Assignment - Out of the entries that follow, copy each line containing "możesz".

Extracted data entries -
------------------------------------------------
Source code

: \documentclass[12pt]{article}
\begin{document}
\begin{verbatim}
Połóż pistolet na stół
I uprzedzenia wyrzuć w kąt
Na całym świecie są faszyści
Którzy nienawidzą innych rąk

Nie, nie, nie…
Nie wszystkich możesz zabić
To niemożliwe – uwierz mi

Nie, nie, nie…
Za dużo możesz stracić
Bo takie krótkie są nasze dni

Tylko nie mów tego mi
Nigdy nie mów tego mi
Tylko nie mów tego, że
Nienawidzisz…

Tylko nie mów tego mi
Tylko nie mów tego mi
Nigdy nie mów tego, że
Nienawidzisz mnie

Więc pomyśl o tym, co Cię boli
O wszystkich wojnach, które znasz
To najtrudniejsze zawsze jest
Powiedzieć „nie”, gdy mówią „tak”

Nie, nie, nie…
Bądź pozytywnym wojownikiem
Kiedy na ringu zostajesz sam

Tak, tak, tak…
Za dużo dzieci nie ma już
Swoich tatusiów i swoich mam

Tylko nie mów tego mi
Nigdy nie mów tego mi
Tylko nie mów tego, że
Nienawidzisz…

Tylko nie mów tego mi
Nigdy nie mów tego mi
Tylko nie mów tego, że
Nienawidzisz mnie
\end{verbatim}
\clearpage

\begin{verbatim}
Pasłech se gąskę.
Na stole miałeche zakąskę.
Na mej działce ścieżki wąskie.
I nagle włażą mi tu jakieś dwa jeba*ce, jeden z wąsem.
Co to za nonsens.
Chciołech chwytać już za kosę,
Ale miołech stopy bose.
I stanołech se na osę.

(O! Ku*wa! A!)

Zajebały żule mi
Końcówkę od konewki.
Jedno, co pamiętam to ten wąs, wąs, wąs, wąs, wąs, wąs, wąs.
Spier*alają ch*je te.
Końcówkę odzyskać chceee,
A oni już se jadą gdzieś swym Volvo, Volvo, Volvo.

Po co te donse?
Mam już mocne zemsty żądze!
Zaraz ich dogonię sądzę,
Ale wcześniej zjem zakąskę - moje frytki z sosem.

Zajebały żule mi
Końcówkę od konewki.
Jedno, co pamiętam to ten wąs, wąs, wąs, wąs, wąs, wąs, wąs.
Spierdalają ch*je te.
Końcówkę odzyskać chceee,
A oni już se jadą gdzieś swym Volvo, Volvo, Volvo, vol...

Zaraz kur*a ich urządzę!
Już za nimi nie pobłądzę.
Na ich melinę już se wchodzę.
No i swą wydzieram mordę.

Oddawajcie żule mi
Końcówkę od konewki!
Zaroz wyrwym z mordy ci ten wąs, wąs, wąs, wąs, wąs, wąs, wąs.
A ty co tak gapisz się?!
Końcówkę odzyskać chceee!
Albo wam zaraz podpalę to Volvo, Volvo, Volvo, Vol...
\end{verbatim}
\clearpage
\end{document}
------------------------------------------------
Solution to the exercise -
Nie wszystkich możesz zabić
Za dużo możesz stracić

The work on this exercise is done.